Chronique | Myrkur - Folkesange

Julien 15 avril 2020

Le projet de la danoise Amalie Bruun est sans conteste surprenant et déroutant. L'artiste a en effet choisi pour son nouvel album Folkensage de s'éloigner de son approche metal, parfois extrême, pour sortir un album acoustique nourri de ses racines scandinaves qui, déjà, infusaient sa musique. Après le cauchemardesque Mareridt sorti en 2017 et ses pesantes guitares, MYRKUR prend à contrepied ceux qui n'avaient pas suivi sa tournée acoustique l'année précédente (dont un rendez-vous manqué avec le Hellfest, un bébé était en route) avec cette nouvelle œuvre plus intimiste toute en douceur mais pas dénuée de noirceur.

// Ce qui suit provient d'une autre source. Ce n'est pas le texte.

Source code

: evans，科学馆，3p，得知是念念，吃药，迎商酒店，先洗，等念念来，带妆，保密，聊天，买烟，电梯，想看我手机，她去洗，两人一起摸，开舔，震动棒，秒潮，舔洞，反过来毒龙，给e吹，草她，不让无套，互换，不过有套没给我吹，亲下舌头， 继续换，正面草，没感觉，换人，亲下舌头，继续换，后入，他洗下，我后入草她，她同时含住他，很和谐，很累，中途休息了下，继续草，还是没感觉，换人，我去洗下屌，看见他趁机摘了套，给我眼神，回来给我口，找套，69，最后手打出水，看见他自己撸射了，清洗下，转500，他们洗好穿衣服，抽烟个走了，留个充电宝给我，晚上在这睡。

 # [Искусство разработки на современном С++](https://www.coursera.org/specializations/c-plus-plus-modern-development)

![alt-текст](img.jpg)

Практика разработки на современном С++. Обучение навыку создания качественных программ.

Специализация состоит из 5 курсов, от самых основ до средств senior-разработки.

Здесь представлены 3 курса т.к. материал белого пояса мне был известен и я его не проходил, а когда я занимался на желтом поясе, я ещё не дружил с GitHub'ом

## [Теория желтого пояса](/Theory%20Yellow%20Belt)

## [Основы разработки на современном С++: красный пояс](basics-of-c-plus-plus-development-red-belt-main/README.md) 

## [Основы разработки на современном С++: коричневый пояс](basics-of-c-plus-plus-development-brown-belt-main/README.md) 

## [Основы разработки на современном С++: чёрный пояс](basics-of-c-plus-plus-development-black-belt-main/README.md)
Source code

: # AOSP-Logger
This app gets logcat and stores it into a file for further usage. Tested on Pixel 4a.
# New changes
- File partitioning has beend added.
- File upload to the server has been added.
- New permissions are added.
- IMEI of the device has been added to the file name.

L'album ouvre sur la seule voix d'Amalie, pure comme le cristal et immédiatement envoutante, très vite rejointe par quelques instruments folklorique dont le nyckelharpa, instrument à cordes de prédilection de l'artiste. Myrkur signifie "ténèbres, obscurité" : on est surpris de voir Amalie Bruun laisser autant de lumière inonder sa musique et pourtant, sous chaque morceau, une ombre rôde. Est-ce à cause de ces percussions hypnotiques qui, dès Ella, donnent un aspect mystique aux différents morceaux, ou de la nuance mélancolique que l'on devine dans son chant ? Parlons-en d'ailleurs de ce chant. Bruun maîtrise à merveille le Kulning, cet ancien chant Scandinave aigu utilisé par les femmes qui surveillaient le bétail, et dont la tonalité n'est effectivement pas franchement joyeuse. Folkesange est une démonstration des différentes capacités vocales de l'artiste, qui fait tout toute seule, de la vieille roue au piano en passant par les drones omniprésents qui viennent appuyer cette impression de transe.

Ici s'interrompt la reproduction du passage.